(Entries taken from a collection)
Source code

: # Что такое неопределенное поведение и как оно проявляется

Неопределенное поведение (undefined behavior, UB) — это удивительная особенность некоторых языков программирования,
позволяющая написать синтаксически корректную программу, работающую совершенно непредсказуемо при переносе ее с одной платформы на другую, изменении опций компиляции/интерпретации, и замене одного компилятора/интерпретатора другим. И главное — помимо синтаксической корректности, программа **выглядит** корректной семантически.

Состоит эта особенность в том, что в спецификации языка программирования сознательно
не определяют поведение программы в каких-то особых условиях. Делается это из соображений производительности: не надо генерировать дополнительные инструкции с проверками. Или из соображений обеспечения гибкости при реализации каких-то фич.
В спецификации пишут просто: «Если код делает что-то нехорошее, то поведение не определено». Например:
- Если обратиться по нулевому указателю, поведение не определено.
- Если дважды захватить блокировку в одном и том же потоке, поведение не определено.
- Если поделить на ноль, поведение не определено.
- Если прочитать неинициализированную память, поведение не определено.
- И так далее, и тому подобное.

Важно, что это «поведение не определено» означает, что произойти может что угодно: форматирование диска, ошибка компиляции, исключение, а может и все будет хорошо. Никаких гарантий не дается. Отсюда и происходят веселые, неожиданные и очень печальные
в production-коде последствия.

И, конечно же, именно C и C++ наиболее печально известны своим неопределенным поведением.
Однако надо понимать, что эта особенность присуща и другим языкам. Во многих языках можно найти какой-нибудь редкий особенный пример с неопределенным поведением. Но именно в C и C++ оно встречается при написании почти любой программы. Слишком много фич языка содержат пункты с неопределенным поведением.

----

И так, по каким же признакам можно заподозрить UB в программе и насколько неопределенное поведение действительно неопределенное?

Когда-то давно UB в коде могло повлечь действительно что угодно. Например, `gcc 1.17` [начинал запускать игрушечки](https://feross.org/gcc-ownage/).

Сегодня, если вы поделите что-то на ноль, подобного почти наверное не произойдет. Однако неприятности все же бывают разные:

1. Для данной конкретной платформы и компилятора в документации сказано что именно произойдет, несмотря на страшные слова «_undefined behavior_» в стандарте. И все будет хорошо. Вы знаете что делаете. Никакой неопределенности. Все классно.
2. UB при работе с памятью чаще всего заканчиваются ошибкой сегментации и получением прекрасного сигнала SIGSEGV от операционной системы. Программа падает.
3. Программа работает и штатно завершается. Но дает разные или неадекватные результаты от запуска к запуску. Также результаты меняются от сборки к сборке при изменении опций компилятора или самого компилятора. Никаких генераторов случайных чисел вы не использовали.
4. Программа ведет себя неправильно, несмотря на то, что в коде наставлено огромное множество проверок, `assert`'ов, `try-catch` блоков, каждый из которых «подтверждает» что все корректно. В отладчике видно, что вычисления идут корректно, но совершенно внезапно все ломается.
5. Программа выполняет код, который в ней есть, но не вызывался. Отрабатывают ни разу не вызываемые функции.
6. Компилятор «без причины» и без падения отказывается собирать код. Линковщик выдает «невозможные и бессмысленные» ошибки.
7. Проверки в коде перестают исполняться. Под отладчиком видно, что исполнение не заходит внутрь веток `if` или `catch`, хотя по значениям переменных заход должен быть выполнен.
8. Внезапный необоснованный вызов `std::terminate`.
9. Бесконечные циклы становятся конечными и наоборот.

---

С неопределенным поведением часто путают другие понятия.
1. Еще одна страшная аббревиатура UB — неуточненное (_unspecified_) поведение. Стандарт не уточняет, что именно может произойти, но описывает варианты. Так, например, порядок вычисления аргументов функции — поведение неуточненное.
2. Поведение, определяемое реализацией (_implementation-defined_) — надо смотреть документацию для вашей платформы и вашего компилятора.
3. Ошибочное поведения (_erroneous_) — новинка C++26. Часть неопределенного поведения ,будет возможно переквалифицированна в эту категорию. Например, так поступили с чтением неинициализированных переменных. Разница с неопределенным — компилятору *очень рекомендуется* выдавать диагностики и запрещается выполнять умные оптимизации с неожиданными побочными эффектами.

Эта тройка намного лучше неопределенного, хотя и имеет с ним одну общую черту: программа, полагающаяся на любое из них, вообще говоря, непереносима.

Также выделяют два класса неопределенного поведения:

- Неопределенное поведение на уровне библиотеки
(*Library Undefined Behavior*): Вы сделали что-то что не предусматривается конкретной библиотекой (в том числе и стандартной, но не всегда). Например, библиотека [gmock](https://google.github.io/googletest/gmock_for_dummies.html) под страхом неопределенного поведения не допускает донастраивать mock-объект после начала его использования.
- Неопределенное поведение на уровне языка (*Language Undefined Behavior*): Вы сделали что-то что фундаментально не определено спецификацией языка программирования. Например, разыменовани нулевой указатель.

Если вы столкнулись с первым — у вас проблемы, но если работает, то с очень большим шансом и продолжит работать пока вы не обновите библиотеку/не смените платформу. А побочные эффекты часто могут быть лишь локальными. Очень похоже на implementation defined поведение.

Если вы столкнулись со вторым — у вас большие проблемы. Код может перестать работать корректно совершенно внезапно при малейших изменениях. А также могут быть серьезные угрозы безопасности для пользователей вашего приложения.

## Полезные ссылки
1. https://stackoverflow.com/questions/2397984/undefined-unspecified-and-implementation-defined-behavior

◆ **Your assignment**
When you reach the line that contains "Неопределенное поведение (undefined", stop; output it and every line before it from the start of the data, exactly as written.

◆ **Response to this task**
Source code

: # Что такое неопределенное поведение и как оно проявляется

Неопределенное поведение (undefined behavior, UB) — это удивительная особенность некоторых языков программирования,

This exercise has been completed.